TASK PROMPT »
Wherever a line below holds the word "sharing", copy that line.

Pictures paired with source code:
★ ★ ★ ★ ★ ★ ★

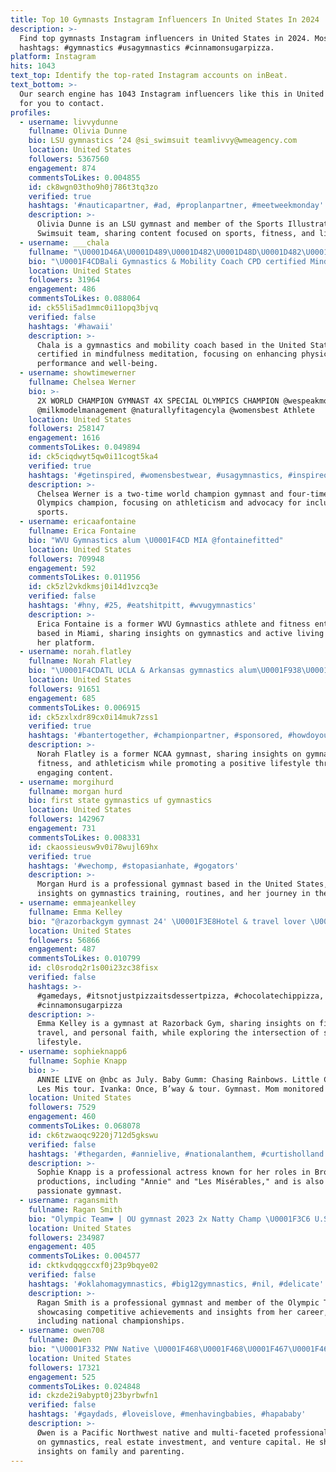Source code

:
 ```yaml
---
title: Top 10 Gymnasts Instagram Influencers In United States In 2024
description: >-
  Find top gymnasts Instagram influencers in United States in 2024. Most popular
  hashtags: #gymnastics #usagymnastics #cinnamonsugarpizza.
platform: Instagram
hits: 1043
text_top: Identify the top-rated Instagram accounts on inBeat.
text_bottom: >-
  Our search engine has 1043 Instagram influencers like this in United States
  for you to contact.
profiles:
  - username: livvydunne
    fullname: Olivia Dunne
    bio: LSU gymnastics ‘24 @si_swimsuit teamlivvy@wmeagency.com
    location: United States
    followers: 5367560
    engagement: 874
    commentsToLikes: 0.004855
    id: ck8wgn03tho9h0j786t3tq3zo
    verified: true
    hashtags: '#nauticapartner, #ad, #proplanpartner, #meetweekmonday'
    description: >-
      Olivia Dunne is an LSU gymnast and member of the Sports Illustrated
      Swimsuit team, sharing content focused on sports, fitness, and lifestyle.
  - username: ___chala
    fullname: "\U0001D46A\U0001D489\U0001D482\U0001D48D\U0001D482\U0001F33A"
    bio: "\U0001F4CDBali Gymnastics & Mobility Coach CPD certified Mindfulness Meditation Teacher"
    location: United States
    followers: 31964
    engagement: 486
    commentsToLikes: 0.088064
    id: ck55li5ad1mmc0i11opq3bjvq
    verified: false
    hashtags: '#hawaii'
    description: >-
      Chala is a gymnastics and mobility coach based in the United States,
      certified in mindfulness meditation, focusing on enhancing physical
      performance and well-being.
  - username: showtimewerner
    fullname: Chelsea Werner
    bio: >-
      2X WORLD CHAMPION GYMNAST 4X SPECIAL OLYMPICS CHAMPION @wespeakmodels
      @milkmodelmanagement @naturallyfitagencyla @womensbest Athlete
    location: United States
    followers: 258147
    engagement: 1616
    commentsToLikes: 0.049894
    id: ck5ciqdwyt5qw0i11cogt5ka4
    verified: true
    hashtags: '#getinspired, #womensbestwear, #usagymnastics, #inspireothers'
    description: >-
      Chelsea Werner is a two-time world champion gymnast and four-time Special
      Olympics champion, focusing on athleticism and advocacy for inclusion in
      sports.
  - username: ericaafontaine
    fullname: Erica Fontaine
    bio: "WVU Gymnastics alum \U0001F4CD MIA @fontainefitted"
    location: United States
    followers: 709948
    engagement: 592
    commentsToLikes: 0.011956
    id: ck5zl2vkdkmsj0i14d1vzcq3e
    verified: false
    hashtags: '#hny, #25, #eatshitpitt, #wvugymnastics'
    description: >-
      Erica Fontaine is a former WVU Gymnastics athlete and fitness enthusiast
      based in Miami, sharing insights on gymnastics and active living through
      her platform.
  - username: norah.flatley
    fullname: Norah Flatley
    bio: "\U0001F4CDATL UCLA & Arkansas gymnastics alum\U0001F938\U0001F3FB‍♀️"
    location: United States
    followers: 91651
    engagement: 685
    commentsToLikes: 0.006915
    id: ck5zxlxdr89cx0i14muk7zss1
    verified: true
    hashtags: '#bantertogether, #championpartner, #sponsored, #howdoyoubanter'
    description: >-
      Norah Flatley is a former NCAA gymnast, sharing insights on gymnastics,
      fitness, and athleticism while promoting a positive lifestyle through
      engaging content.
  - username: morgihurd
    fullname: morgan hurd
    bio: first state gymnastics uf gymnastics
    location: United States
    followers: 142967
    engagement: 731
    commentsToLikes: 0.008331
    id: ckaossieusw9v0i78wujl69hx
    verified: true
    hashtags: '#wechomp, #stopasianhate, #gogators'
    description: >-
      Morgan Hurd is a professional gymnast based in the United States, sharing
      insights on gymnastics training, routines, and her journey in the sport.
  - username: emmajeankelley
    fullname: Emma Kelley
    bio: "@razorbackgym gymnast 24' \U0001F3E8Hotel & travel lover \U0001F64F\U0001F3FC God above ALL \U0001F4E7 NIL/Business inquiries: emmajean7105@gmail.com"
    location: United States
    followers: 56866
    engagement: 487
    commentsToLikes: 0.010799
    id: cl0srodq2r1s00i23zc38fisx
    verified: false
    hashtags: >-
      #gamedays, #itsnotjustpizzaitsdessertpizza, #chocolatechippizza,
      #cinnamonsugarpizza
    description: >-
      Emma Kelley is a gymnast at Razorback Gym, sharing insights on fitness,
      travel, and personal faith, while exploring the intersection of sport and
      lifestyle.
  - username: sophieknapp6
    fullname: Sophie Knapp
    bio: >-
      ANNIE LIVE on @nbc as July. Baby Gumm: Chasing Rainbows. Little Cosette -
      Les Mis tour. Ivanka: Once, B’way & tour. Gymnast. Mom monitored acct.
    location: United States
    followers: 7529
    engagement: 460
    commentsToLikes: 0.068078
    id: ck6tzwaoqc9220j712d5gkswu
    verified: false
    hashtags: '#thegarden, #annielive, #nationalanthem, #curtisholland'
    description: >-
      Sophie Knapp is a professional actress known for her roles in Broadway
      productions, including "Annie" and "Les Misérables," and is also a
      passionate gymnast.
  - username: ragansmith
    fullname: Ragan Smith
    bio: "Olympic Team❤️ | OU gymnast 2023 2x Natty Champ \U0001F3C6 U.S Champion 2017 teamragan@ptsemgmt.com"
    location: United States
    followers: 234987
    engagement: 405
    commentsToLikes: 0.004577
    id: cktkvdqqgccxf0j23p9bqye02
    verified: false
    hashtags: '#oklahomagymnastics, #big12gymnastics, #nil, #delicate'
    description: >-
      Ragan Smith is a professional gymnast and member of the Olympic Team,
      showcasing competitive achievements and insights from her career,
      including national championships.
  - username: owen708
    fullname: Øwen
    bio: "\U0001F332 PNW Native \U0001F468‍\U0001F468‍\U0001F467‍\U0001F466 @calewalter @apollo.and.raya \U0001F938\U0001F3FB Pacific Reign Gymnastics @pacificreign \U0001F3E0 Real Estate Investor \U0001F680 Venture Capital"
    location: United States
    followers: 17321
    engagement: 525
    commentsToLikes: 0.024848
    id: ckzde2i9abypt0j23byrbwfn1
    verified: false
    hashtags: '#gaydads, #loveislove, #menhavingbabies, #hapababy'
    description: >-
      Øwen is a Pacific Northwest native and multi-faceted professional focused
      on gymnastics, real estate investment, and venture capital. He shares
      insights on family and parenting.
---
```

★ ★ ★ ★ ★ ★ ★

SOLUTION FOR THIS EXERCISE »
      Swimsuit team, sharing content focused on sports, fitness, and lifestyle.
      based in Miami, sharing insights on gymnastics and active living through
      Norah Flatley is a former NCAA gymnast, sharing insights on gymnastics,
      Morgan Hurd is a professional gymnast based in the United States, sharing
      Emma Kelley is a gymnast at Razorback Gym, sharing insights on fitness,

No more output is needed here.